● **Work order**: Reproduce only the lines of the material below that start at the line containing "It is not only" and stop at the line containing "allowing for the". Keep both end lines.

● **Input data**:
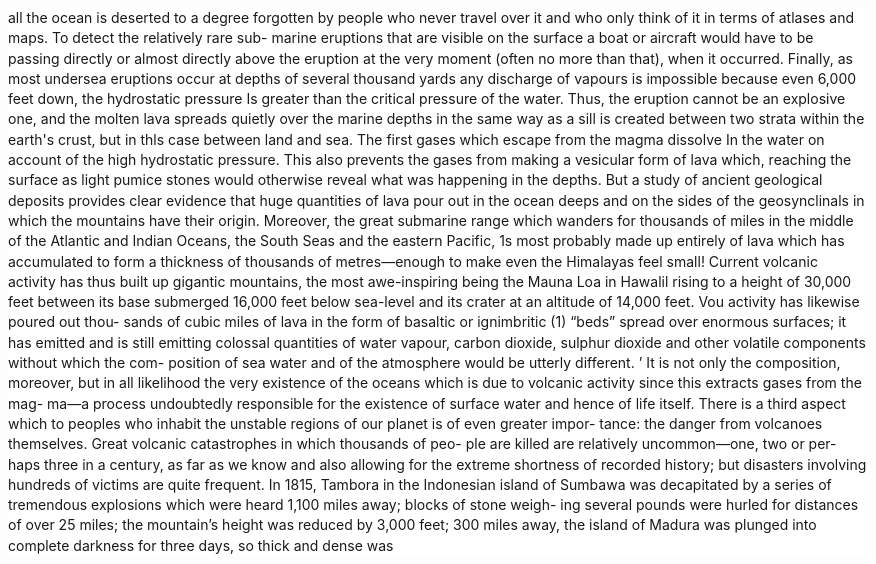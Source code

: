 all the ocean is deserted to a degree forgotten by people 
who never travel over it and who only think of it in terms 
of atlases and maps. To detect the relatively rare sub- 
marine eruptions that are visible on the surface a boat 
or aircraft would have to be passing directly or almost 
directly above the eruption at the very moment (often no 
more than that), when it occurred. Finally, as most 
undersea eruptions occur at depths of several thousand 
yards any discharge of vapours is impossible because even 
6,000 feet down, the hydrostatic pressure Is greater than 
the critical pressure of the water. 
Thus, the eruption cannot be an explosive one, and the 
molten lava spreads quietly over the marine depths in 
the same way as a sill is created between two strata within 
the earth's crust, but in thls case between land and sea. 
The first gases which escape from the magma dissolve In 
the water on account of the high hydrostatic pressure. 
This also prevents the gases from making a vesicular form 
of lava which, reaching the surface as light pumice stones 
would otherwise reveal what was happening in the depths. 
But a study of ancient geological deposits provides clear 
evidence that huge quantities of lava pour out in the 
ocean deeps and on the sides of the geosynclinals in which 
the mountains have their origin. Moreover, the great 
submarine range which wanders for thousands of miles 
in the middle of the Atlantic and Indian Oceans, the 
South Seas and the eastern Pacific, 1s most probably made 
up entirely of lava which has accumulated to form a 
thickness of thousands of metres—enough to make even 
the Himalayas feel small! 
Current volcanic activity has thus built up gigantic 
mountains, the most awe-inspiring being the Mauna Loa 
in Hawalil rising to a height of 30,000 feet between its base 
submerged 16,000 feet below sea-level and its crater at 
an altitude of 14,000 feet. 
Vou activity has likewise poured out thou- 
sands of cubic miles of lava in the form of 
basaltic or ignimbritic (1) “beds” spread over enormous 
surfaces; it has emitted and is still emitting colossal 
quantities of water vapour, carbon dioxide, sulphur dioxide 
and other volatile components without which the com- 
position of sea water and of the atmosphere would be 
utterly different. ’ 
It is not only the composition, moreover, but in all 
likelihood the very existence of the oceans which is due 
to volcanic activity since this extracts gases from the mag- 
ma—a process undoubtedly responsible for the existence 
of surface water and hence of life itself. 
There is a third aspect which to peoples who inhabit the 
unstable regions of our planet is of even greater impor- 
tance: the danger from volcanoes themselves. 
Great volcanic catastrophes in which thousands of peo- 
ple are killed are relatively uncommon—one, two or per- 
haps three in a century, as far as we know and also 
allowing for the extreme shortness of recorded history; 
but disasters involving hundreds of victims are quite 
frequent. 
In 1815, Tambora in the Indonesian island of Sumbawa 
was decapitated by a series of tremendous explosions 
which were heard 1,100 miles away; blocks of stone weigh- 
ing several pounds were hurled for distances of over 
25 miles; the mountain’s height was reduced by 3,000 feet; 
300 miles away, the island of Madura was plunged into 
complete darkness for three days, so thick and dense was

● **Written answer**:
It is not only the composition, moreover, but in all 
likelihood the very existence of the oceans which is due 
to volcanic activity since this extracts gases from the mag- 
ma—a process undoubtedly responsible for the existence 
of surface water and hence of life itself. 
There is a third aspect which to peoples who inhabit the 
unstable regions of our planet is of even greater impor- 
tance: the danger from volcanoes themselves. 
Great volcanic catastrophes in which thousands of peo- 
ple are killed are relatively uncommon—one, two or per- 
haps three in a century, as far as we know and also 
allowing for the extreme shortness of recorded history; 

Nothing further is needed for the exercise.